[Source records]
*** Block opens ***
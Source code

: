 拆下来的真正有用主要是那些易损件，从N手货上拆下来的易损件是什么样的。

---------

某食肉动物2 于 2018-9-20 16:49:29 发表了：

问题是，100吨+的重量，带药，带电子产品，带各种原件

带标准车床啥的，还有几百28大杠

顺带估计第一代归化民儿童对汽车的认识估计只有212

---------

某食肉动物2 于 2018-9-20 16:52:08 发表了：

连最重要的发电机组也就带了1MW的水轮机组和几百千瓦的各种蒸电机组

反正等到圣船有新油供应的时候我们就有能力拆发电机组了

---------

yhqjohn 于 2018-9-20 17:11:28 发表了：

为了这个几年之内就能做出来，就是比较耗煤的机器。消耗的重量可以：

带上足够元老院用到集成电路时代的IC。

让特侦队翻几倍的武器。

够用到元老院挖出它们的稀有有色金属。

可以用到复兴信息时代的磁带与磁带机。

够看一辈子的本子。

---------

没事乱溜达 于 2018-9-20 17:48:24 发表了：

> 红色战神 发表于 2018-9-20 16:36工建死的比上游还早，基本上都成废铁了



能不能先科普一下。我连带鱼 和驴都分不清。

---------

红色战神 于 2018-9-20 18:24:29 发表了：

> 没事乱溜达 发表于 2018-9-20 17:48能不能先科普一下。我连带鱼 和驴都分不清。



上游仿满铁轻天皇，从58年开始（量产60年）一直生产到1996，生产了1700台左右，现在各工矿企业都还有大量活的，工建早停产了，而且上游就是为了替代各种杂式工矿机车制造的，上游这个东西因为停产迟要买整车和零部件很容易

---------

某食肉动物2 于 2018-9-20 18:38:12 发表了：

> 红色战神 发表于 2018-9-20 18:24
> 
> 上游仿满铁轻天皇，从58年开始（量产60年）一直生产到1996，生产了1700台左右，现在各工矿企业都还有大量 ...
*** Block closes ***
## [YOUR GOAL]
Check each line above for the string "我连带鱼" and report how many lines have it, giving only the number.

## [SOLUTION TO THIS TASK]
2